Architecture¶
KempnerPulse is organized as a four-layer data-flow pipeline over a cross-cutting tier. Data flows strictly top to bottom; each layer depends only on the ones above it, and each has a single responsibility.
source
│
▼
┌─────────────────────────────────────────────┐
│ Read reader/ → RawRecord │
│ Translate translate/ → CanonicalRecord │
│ Compute compute/ → ComputedRecord │
│ Present present/ → terminal UI / CSV │
└─────────────────────────────────────────────┘
cross-cutting: config · identification · selection · system_queries · lifecycle
Layer 1 — Read (kempnerpulse.reader)¶
Acquires raw data from one source and emits a stream of opaque RawRecords
keyed by the source’s own field names. This layer:
never coerces an
N/Areading to0.0— it usesNone;never interprets field meanings (naming, units, missing-value policy are Layer 2’s job);
has no source-vocabulary leakage above it.
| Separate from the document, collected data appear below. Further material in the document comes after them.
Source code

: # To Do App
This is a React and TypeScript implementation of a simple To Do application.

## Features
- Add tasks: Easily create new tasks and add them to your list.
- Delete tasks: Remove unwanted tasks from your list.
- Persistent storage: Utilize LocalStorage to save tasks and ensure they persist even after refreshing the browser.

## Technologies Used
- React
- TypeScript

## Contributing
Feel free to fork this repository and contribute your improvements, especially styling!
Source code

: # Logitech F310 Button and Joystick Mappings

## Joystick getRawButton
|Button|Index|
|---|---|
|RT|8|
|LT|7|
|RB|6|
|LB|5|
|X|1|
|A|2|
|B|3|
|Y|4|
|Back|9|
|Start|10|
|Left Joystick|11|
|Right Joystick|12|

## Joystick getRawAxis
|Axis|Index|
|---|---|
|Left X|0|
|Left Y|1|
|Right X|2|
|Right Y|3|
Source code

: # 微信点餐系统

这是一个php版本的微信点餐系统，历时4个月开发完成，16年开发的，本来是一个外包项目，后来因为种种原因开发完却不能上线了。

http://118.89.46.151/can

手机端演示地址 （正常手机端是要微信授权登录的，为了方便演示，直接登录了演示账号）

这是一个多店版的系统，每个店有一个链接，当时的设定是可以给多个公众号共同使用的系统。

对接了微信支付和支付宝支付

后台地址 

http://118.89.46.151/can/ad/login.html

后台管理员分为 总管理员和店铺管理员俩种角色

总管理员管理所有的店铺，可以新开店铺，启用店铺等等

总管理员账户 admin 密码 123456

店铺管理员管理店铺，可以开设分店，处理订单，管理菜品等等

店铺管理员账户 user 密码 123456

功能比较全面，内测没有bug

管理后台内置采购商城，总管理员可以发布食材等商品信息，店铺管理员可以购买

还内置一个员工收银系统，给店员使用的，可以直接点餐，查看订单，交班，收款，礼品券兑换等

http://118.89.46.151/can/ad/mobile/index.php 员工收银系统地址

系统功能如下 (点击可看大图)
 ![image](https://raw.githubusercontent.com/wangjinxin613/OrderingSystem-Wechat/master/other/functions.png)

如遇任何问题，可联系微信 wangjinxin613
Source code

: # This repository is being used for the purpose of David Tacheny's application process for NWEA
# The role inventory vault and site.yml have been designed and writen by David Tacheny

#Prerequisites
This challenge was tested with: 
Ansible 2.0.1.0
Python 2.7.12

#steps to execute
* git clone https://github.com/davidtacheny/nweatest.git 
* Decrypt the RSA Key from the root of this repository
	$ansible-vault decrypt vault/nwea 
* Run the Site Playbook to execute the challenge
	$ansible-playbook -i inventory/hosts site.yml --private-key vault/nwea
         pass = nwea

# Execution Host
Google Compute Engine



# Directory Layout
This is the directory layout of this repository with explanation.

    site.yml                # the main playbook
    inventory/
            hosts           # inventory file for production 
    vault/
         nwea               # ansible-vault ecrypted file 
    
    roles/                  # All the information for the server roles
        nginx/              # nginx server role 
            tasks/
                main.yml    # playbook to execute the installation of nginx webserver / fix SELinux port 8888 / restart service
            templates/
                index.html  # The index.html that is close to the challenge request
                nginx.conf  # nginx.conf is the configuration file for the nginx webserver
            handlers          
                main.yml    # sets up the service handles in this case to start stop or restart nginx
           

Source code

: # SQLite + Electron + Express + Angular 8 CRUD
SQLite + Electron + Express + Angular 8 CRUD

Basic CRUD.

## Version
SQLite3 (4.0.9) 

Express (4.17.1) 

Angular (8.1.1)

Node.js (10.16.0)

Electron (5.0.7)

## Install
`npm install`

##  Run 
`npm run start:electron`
Backends implement a common Backend protocol: dcgmi (a persistent
dcgmi dmon subprocess), prometheus (a dcgm-exporter scrape), and replay
(a saved capture). See Backends.
Layer 2 — Translate (kempnerpulse.translate)¶
Maps each RawRecord to a CanonicalRecord — a single, vendor-neutral internal
vocabulary. It owns everything backend-, version-, and unit-specific: source
field names, unit normalization (percentages → fractions in [0, 1],
MB/s → bytes/second, millijoules → joules), and missing-value policy. Nothing
above this layer ever sees a DCGM field identifier again. See Canonical record schema for
the canonical record contract.
Layer 3 — Compute (kempnerpulse.compute)¶
Pure-functional domain logic over canonical records, producing a
ComputedRecord: the weighted Real Utilization score, the 12-category
workload classification, and health. No I/O, no source vocabulary, no
UI. This is the layer that’s fully testable without a GPU. See
Workload Classification & Health States for the composite formula and the taxonomy.
Layer 4 — Present (kempnerpulse.present)¶
Consumes ComputedRecords and renders them: the Rich terminal UI (fleet, focus,
plot, and job views) and the CSV writer. It converts canonical fractions/SI to
display units (percent, GB/s, …) at render time and never reaches back into
source vocabulary.
Cross-cutting tier¶
config— parses the command line into an immutableConfig.identification— resolves device identity and capabilities at startup (GPU model/UUID, power and bandwidth limits, GPU-id resolution, SLURM metadata) vianvidia-smi/dcgmi discovery.selection— resolves which GPUs to show, honoring--gpus,--show-all, and theCUDA_VISIBLE_DEVICES/SLURM_*_GPUSenvironment.system_queries— per-sample host stats (CPU, RAM, GPU processes).lifecycle— the run loop (live TUI, one-shot, CSV export), a threaded tick reader, and centralized signal handling / teardown.
Why the strict boundaries¶
A change to a DCGM field name stops at Layer 2; a change to the classification cascade stops at Layer 3; a vendor or backend addition is a drop-in at Layer 1. Layer 3 stays testable without hardware, and Layer 4 stays stable across backend or driver upgrades.